Engaging with the elderly is always important for their mental and physical health, but during the COVID-19 pandemic, a consistent, socially distant relationship is even more important as a means to stave off social isolation. Social isolation leads to decreased quality of life and even death in some cases of loneliness. If you can work with those you are caring for and keep them engaged in society, you can improve their quality of life.

Here are five, quick tips to reduce social isolation for the senior citizen in your life. 

#1 Use neighborhood interactions

Neighborhood support networks provide older people with a sympathetic ear and a laugh, and even small favors may translate into transformational events! “Imagine you have hip-surgery, and that subsequently, ten people bring you baked goods, groceries, simple things that many people take for granted,” said Pride PHC Vice-President Andy Cruz. “Even a small sign of love, compounded into one generous act, can make a huge difference in quality of life.”

#2 Plan a drive-by greeting

During the coronavirus pandemic, senior citizens may feel trapped inside with nowhere to go. “They spend hours looking out the window for any sign of friendship, or anyone they may know to pass by,” said Cruz. If you drive by a senior’s home, especially someone who is confined to a bed, hold up a sign or engage a family or church or synagogue member to arrange a virutal greeting to show that senior that they are loved and top of mind. You may be surprised how a simple sign saying, “Hello” will lift their spirits not just for the day, but for weeks to come.

#3 Take a trip down memory lane

Keeping a senior’s memory intact during  the pandemic is extremely important, which is why focusing on the past is one of the best ways to ensure their memory of the future.
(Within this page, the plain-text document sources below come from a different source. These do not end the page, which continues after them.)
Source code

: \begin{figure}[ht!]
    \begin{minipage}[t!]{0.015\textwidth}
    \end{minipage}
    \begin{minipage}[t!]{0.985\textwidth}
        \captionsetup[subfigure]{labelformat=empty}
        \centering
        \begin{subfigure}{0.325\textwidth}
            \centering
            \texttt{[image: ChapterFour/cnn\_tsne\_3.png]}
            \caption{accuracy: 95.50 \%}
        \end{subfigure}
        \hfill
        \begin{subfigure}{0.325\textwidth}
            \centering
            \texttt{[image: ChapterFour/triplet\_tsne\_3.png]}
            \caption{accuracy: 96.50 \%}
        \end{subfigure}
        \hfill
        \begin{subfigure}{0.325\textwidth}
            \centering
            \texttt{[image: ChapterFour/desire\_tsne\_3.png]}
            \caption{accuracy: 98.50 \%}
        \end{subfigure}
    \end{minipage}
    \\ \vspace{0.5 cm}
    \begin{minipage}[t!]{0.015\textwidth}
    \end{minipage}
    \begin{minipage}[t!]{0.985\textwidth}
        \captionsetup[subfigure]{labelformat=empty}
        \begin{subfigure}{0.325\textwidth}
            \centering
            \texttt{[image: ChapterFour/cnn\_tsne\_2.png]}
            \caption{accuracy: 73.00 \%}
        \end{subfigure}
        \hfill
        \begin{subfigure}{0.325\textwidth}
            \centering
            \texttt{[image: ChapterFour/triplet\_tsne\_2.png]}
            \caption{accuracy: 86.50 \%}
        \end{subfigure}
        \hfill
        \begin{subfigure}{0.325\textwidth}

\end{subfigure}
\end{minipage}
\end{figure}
You may want to consider starting a scrapbook and talking about the photos and videos and memories of the events that they represent. “Make sure to engage the patient or loved one and discuss the memory they have of the event,” said Cruz. “That will help to keep their mind as fresh as possible.”

#4 Stimulate mental activities

If you are alone, it is extremely difficitul to stay mentally engaged without some sort of outside influence. “That is why the caregiver and family become so important in the life of the senior,” said Cruz. Think about games you can play at a distance or using the internet to travel virtually, reading -which is often an underappreciated activity which stimulates the imagination, writing – which can also develop a good history for kids and grandkids, and humor -which can be a healthy way to stimulate the mind emotionally. 

#5 Go on a news diet

There is no question that it is important to stay informed, but watching 24-hour cable news with endless, depressing statistics may lead to negative thoughts. Enduring the repetitious pummeling from TV all day long can bring needless anxiety. “Why subject the person in  your care or your loved one through an emotional, real-life roller coaster that is clearly a negative,” said Cruz. We advise 30 minutes of television news in the morning and 30 minutes again at night, maximum, to catch up on the day’s news. Any more might be an information overload and translate into negative energy. 

Keeping the elderly engaged during COVID-19 can be a tricky process, but if you follow these tips, it will go a long way to enhancing and extending their quality of life.